*Work to complete:*
A bare number is the expected answer: the count of lines in the records that contain the word "subgraph".

*Raw data:*
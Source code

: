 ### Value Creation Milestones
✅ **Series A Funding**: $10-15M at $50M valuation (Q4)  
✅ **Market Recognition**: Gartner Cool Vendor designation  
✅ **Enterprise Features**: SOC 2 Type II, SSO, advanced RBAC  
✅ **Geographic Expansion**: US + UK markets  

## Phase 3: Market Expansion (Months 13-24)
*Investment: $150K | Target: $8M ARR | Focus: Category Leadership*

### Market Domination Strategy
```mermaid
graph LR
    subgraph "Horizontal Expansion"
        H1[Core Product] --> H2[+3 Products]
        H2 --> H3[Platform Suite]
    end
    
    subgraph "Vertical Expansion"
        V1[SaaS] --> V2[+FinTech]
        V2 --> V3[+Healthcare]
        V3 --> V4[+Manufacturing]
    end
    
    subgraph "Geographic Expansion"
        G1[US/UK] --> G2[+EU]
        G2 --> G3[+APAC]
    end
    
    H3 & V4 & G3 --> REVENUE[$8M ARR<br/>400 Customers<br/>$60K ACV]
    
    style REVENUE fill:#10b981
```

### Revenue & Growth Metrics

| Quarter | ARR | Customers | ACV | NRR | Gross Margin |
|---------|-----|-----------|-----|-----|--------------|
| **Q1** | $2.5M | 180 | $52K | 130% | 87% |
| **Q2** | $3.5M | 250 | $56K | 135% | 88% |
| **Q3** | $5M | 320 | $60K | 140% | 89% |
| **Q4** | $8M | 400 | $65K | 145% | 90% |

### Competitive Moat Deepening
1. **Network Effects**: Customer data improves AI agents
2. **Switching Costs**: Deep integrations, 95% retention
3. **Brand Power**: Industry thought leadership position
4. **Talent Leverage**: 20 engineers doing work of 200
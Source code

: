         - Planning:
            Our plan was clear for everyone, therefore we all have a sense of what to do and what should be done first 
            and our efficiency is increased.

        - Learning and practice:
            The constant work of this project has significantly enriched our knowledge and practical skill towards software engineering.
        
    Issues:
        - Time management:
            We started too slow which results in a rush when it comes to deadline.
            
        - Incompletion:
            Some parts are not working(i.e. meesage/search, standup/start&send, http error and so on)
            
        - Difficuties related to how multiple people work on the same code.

*Exercise solution:*
3